こちらもドシンザン伯爵の動向を全て把握しているわけではないのでやりにくい部分もあるが、攻めどころは見つかった。
「前回の公判から今日までの1週間以内ということですね」
事件後1週間以内、などと言われると厳しかったが、これなら楽に叩き潰せる。
私の念押しで主張の破綻に気付いたのだろう、マーダラー執事は顔を強張らせたが、手遅れだ。
「ミヤブール鑑定士。工具箱の最初の鑑定結果をもう一度お聞かせください。こちらの工具箱に人の手が最後に触れたのは、いつ頃のことだったでしょうか」
ミヤブール鑑定士は淡々と告げた。
「2週間程度は人の手は触れていないと判断できます」
「ありがとうございます。私が保釈されて以降は、誰も手を触れていないことになりますね。
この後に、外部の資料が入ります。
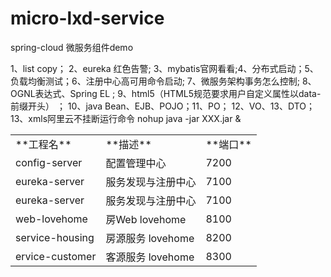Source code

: # micro-lxd-service
spring-cloud 微服务组件demo

<table>
<tbody><tr>
<td>**工程名**</td>  <td>**描述**</td>  <td>**端口**</td>
</tr>
<tr>
<td>config-server</td>  <td>配置管理中心</td>  <td>7200</td>
</tr>
<tr>
<td>eureka-server</td>  <td>服务发现与注册中心 </td>  <td>7100</td>
</tr>

<tr>
<td>eureka-server</td>  <td>服务发现与注册中心 </td>  <td>7100</td>
</tr>

<tr>
<td>web-lovehome</td>  <td>房Web lovehome </td>  <td>8100</td>
</tr>


<tr>
<td>service-housing</td>  <td>房源服务 lovehome </td>  <td>8200</td>
</tr>

<tr>
<td>ervice-customer</td>  <td>客源服务 lovehome </td>  <td>8300</td>
</tr>
  

<tr>1、list copy； 2、eureka 红色告警; 3、mybatis官网看看;4、分布式启动；5、负载均衡测试；6、注册中心高可用命令启动;
7、微服务架构事务怎么控制; 8、OGNL表达式、Spring EL  ; 9、html5（HTML5规范要求⽤户⾃定义属性以data-前缀开头）    ； 10、java Bean、EJB、POJO；11、PO； 12、VO、13、DTO；13、xmls</tr>

<tr>阿里云不挂断运行命令 nohup java -jar XXX.jar & </tr>
</tbody></table>
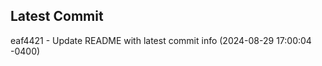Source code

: 
## Latest Commit
eaf4421 - Update README with latest commit info (2024-08-29 17:00:04 -0400) <Yunxi-Zhou>
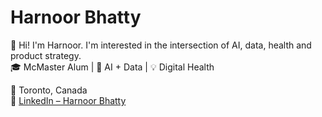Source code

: # Harnoor Bhatty

👋 Hi! I'm Harnoor. I'm interested in the intersection of AI, data, health and product strategy.  
🎓 McMaster Alum | 🧠 AI + Data | 💡 Digital Health 

📍 Toronto, Canada  
🔗 [LinkedIn – Harnoor Bhatty](https://www.linkedin.com/in/harnoorbhatty)
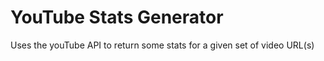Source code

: # YouTube Stats Generator
Uses the youTube API to return some stats for a given set of video URL(s)
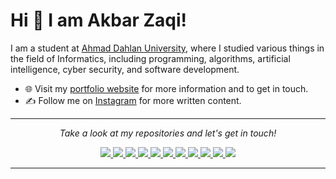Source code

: 
# Hi 👋 I am Akbar Zaqi! 
I am a student at [Ahmad Dahlan University](https://uad.ac.id/), where I studied various things in the field of Informatics, including programming, algorithms, artificial intelligence, cyber security, and software development.



- 🌐 Visit my [portfolio website](https://akbarzaqi.github.io/personal-site/) for more information and to get in touch.
- ✍️ Follow me on [Instagram](https://www.instagram.com/akbarrzaqii_/) for more written content.

---

<p align="center">
  <i>Take a look at my repositories and let's get in touch!</i>

<p align="center">
  <a href= "https://github.com/akbarzaqi/">
    <img src="https://img.icons8.com/material-outlined/30/689d6a/source-code.png"/>
  </a>
   <a href= "https://github.com/akbarzaqi/">
    <img src="https://img.icons8.com/material-outlined/30/689d6a/linkedin.png"/>
  </a>
  <a href= "https://github.com/akbarzaqi/">
    <img src="https://img.icons8.com/material-outlined/30/689d6a/twitter.png"/>
  </a>
   <a href= "https://github.com/akbarzaqi/">
    <img src="https://img.icons8.com/material-outlined/30/689d6a/geography.png"/>
  </a>
  <a href= "https://github.com/akbarzaqi/">
    <img src="https://img.icons8.com/material-outlined/30/689d6a/cafe.png"/>
  </a>
  <a href= "https://github.com/akbarzaqi/">
    <img src="https://img.icons8.com/material-outlined/30/689d6a/youtube-play.png"/>
  </a>
   <a href= "https://github.com/akbarzaqi/">
    <img src="https://img.icons8.com/material-outlined/30/689d6a/camera-addon-identification.png"/>
  </a>
   <a href= "https://github.com/akbarzaqi/">
    <img src="https://img.icons8.com/material-outlined/30/689d6a/parse-from-clipboard.png"/>
  </a>
   <a href= "https://github.com/akbarzaqi/">
    <img src="https://img.icons8.com/ios-glyphs/30/689d6a/physics.png"/>
  </a>
  <a href= "https://github.com/akbarzaqi/">
    <img src="https://img.icons8.com/ios-filled/30/689d6a/medium-new.png"/>
  </a>
  <a href= "https://github.com/akbarzaqi/">
    <img src="https://img.icons8.com/metro/26/689d6a/stackoverflow.png"/>
  </a>

  
</p>

---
2週間以上前のこと言われていると面倒だったが、うまく墓穴にはまってくれた。
ミヤブール鑑定士の話は、マーダラー執事も耳にしていたはずだが、処分したはずの【研磨粉】が見つかってしまい、即興で言い訳をひねり出し続けている状況だ。
話の整合性を維持できなくなったのだろう。
これで終わりと思ったが、まだ闘志が残っているようだ。
マーダラー執事は言いつのる。
「魔法を使えば良いことです! ハフリ法務騎士が魔法を使えば、手を触れずに【研磨粉】を仕込む程度のことはできるのではありませんか!?」
「技術的に不可能ではありませんので、絶対にやっていないという証明は困難なのですが」
舌鋒を繰り出されたハフリ先生は、鎧を鳴らして静かに応じる。
「そのようなリスクを取る意味はありません。本公判において検察側は、被告人への薬物投与、偽証という重大な不正を犯した上、被告人の有罪を立証しうる決定的な証拠も存在しません。放っておいても無罪になるのに無関係の方に濡れ衣を着せ、余計なリスクを取る理由とはなんでしょうか」
あっさり斬り捨てられ、マーダラー執事は言葉を詰まらせる。
最後に、レンガ検事が口を開いた。
「やはり、ドシンザン伯爵の工作を立証することは不可能ですわね。ドシンザン伯爵を再召喚する理由は見いだせません」
「なっ! なにを言っている!」
マーダラー執事は絶叫めいた声をあげた。
「貴様は検事だろう!!! 犯罪者を有罪にするのが仕事だろう!!! 何故殺人者の味方をするようなことをっ! ギルティだからか? 結局身内をかばおうというのかっ! 最初からグルだったんだな!」
目を見開き、血走らせながら、滅茶苦茶なことをわめくマーダラー執事。
グルも何も最初は変な薬を打たれて死刑と飼い殺しの二択を強要されかけていたのだが、私がギルティ家の人間である以上、そういう言いがかりを付けられるのはどうしようもないところかも知れない。
「おだまりなさい」
レンガ検事はぴしゃりと言った。
「この裁判は貴男を裁くものではなく、ノット・ギルティという被告人の有罪、無罪を問うものです。被告人が有罪になろうと無罪になろうと、貴男には関わりのないこと。貴男には、いかなる指図をする権利も権限もありません」
マーダラー執事は息を詰まらせ、「うぐっ」と声をあげた。
最早逃げ場はない。
そう理解せざるを得なかったのだろう。
マーダラー執事はその場に膝をつき、顔を覆ってうずくまった。
ああ、うああ、と、なにかを呪うようなうめき声をあげながら。